Mujinga Kambundji holt sensationell WM-Bronze über 200 Meter und lässt die Schweizer Fans – mehrheitlich in der Heimat vor dem Fernseher versammelt – jubeln. Vor Ort interessiert das kaum jemanden, denn die Stadien sind meist halbleer, Stimmung kommt kaum auf. Die gigantischen Lichtshows ändern daran nichts.
Nur beim Hochsprung-Wettbewerb ist die Arena gut gefüllt: Es werden sogar Planen entfernt, die sonst einen Grossteil der Zuschauerplätze abdecken, berichtet «10vor10» am Montag.
Die zahlreich erschienenen Fans werden für ihr Kommen belohnt: Lokalmatador Mutaz Essa Barshim überquert als einziger Athlet die Höhe von 2,37 Metern und sichert sich Gold – keiner springt in diesem Jahr höher als der Katari. Das Stadion bebt, so wie man sich das an einer Weltmeisterschaft gewohnt ist. Doch der Schein trügt.
Im Stadion sitzen nur wenige sportbegeisterte Fans. Vielmehr jubeln Barshim Gastarbeiter aus Indien und Bangladesch zu, die die Veranstalter zum Fan-Sein gezwungen haben, wie «10vor10» mit Verweis auf «ZDF»-Recherchen berichtet. Junge Männer erzählen, wie sie gezwungen wurden, sieben Stunden auf ihren Plätzen auszuharren. Dies, nachdem sie bereits den ganzen Tag auf den «Glutofen»-Baustellen geschuftet hatten.
Nach dem Wettkampf werden die bemitleidenswerten Billigarbeiter wieder in Busse verfrachtet und zurück in die Wüste chauffiert. Laut Recherchen von «ZDF» arbeiten sie für 250 Euro im Monat und müssen die Pässe an ihre Arbeitgeber abgeben.
Und wenn sich schon die Leichtathleten über die Unterkünfte beschweren, dann kann man sich vorstellen, in welch heruntergekommenen Bruchbuden die Gastarbeiter untergebracht werden. Sie, die auch in der grössten Mittagshitze arbeiten, um die gigantischen Stadien für die Fussball-WM zu errichten. Denn die Leichtathletik-WM ist vorbei, aber der Wüstenstaat Katar bleibt der Sportwelt erhalten – leider.
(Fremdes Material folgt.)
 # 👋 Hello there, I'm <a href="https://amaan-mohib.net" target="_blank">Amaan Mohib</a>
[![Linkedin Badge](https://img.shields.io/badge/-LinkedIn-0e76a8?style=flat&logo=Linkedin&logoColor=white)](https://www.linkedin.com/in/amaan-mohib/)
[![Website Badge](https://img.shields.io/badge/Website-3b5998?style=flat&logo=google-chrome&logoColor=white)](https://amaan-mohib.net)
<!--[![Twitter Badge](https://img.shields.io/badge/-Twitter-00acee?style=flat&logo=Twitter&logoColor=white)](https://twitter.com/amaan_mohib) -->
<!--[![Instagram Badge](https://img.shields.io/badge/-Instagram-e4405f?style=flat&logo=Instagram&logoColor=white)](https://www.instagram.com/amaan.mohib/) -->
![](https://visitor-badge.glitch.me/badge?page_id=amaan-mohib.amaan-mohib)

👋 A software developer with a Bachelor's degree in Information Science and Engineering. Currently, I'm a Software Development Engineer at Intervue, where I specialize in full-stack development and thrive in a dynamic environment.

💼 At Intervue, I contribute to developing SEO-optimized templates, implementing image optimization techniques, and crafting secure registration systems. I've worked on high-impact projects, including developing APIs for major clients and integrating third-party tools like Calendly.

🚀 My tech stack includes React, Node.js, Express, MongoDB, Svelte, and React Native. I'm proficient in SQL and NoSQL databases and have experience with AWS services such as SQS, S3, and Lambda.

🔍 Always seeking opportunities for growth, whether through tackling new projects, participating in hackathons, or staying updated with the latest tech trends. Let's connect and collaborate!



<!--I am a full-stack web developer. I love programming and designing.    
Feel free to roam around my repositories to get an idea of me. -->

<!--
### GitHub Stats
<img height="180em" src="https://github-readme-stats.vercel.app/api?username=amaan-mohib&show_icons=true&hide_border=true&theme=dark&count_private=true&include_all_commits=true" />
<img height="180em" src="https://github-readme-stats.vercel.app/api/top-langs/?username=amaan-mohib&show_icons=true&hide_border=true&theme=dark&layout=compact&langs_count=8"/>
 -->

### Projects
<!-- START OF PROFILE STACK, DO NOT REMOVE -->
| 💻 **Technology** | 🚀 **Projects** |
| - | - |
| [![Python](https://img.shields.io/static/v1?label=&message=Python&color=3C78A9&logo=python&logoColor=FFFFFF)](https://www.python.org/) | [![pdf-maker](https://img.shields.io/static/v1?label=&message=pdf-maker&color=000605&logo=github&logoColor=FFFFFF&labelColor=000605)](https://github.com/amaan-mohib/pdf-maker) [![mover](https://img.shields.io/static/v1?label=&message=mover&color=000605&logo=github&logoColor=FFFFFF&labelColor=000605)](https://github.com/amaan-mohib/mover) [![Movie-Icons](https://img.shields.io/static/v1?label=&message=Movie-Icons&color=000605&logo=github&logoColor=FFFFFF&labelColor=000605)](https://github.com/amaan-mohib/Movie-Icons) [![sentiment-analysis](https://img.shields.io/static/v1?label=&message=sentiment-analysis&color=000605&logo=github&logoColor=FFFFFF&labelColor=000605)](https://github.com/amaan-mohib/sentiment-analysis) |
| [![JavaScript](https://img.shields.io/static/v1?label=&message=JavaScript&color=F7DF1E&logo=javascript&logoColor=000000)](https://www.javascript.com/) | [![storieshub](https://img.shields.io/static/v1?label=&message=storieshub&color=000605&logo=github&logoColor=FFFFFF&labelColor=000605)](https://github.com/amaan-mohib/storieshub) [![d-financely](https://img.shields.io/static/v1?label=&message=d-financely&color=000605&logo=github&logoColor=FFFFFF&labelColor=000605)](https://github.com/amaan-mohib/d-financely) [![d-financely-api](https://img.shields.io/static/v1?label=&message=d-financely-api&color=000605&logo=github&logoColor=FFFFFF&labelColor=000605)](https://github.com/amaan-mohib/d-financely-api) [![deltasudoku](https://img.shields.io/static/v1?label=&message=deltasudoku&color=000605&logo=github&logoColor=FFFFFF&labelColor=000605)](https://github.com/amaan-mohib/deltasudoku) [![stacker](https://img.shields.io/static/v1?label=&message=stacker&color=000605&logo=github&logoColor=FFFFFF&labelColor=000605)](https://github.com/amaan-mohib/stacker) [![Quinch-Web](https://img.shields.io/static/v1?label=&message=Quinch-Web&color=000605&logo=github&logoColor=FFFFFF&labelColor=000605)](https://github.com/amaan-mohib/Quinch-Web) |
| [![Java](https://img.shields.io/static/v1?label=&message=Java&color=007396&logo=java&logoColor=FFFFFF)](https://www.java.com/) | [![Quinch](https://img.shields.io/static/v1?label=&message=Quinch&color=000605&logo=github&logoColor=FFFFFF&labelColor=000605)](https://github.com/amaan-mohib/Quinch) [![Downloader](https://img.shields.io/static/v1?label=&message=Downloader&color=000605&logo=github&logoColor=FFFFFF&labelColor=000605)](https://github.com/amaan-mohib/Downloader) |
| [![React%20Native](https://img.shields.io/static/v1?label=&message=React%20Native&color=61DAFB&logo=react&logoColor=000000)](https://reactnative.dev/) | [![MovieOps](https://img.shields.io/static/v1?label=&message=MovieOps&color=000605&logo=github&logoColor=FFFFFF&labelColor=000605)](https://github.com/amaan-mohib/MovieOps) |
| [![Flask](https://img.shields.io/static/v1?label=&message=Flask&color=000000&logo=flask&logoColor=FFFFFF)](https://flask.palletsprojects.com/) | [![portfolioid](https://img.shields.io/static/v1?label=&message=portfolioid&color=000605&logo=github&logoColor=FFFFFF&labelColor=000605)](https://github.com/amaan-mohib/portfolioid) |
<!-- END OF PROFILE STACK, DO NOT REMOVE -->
Erhalten bleiben dem Sport auch jene Leute, die diesen Wahnsinn erst möglich machen. Schuld daran sind im Endeffekt ja nicht die Kataris, sondern Funktionäre, die bei der Vergabe von Grossanlässen dem Lockruf des Geldes nicht widerstehen. Dass die Interessen der Athleten und Fans dabei auf der Strecke bleiben – und Arbeiter auf den Baustellen wie Sklaven gehalten werden – vergessen die Funktionäre mit den Dollarnoten vor Augen nur all zu schnell. Oder es ist ihnen schlichtweg egal.